- [ABOUT THIS TASK] Print the lines below exactly, beginning with the one that contains "### Principle of Least Privilege" and stopping after the last line.

(Source texts of formatted documents)
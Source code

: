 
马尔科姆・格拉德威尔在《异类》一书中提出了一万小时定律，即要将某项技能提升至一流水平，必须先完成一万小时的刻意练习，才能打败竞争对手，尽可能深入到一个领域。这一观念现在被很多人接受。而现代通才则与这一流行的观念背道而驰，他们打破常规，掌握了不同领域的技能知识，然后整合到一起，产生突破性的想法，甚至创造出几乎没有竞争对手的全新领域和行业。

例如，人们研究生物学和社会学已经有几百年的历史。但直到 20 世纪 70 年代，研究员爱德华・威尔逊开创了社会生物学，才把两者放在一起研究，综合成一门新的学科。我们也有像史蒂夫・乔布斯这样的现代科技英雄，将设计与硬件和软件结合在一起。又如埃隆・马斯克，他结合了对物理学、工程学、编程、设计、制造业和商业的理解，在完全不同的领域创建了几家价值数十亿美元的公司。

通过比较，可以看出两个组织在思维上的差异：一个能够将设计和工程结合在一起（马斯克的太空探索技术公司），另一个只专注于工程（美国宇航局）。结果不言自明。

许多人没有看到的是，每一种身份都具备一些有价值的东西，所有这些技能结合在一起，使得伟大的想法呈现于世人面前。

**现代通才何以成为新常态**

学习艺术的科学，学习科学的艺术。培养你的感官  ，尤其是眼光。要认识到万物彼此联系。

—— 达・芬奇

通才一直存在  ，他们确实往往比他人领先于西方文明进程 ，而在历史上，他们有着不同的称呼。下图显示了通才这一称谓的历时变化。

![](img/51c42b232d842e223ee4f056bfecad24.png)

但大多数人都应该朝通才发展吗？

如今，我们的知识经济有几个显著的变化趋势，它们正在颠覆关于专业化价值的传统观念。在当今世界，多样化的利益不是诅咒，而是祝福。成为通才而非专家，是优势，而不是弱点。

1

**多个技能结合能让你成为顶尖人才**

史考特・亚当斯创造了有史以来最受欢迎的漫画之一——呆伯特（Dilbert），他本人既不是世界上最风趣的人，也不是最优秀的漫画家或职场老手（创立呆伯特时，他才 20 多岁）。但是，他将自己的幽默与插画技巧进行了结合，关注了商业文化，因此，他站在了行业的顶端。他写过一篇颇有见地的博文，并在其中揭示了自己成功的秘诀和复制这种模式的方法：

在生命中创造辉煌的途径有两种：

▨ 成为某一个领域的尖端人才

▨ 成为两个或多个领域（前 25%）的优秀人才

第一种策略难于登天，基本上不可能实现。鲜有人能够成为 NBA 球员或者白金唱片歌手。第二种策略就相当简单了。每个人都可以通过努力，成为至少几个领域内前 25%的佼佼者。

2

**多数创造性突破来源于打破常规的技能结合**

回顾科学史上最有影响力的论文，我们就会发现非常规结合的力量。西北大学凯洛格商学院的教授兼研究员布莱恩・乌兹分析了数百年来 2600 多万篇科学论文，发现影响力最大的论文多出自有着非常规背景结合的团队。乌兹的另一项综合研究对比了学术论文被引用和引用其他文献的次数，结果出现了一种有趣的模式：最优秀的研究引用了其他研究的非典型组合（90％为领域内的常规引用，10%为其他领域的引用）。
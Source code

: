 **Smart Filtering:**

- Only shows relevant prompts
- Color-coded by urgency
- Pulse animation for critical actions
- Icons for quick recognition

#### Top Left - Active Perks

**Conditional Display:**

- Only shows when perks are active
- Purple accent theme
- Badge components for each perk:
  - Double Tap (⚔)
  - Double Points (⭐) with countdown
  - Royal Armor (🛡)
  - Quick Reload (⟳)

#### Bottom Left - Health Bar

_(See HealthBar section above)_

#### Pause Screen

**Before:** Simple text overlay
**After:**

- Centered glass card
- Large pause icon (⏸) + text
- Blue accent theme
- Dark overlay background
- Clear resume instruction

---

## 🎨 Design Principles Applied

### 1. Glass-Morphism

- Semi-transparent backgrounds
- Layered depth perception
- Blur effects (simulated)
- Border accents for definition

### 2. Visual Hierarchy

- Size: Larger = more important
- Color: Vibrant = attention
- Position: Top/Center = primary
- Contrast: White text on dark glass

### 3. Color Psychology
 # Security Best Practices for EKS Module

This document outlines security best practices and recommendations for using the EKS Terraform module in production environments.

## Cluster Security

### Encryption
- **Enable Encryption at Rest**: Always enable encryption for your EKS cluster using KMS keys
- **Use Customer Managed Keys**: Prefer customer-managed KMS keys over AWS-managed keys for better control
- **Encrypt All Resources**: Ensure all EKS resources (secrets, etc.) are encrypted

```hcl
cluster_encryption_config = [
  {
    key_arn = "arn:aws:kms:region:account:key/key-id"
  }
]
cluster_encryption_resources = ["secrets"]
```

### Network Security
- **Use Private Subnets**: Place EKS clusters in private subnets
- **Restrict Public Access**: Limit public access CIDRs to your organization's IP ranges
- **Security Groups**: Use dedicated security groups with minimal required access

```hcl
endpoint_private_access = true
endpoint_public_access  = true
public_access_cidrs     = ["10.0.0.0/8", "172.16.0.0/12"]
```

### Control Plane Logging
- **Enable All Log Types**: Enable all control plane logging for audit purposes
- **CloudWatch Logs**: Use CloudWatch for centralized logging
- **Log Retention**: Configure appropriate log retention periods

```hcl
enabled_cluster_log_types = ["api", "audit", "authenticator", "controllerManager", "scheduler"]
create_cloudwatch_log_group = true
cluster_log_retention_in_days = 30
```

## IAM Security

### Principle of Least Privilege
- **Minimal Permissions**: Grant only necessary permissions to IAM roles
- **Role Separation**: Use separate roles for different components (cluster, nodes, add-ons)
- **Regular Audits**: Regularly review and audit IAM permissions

- [COMPLETED TASK]
### Principle of Least Privilege
- **Minimal Permissions**: Grant only necessary permissions to IAM roles
- **Role Separation**: Use separate roles for different components (cluster, nodes, add-ons)
- **Regular Audits**: Regularly review and audit IAM permissions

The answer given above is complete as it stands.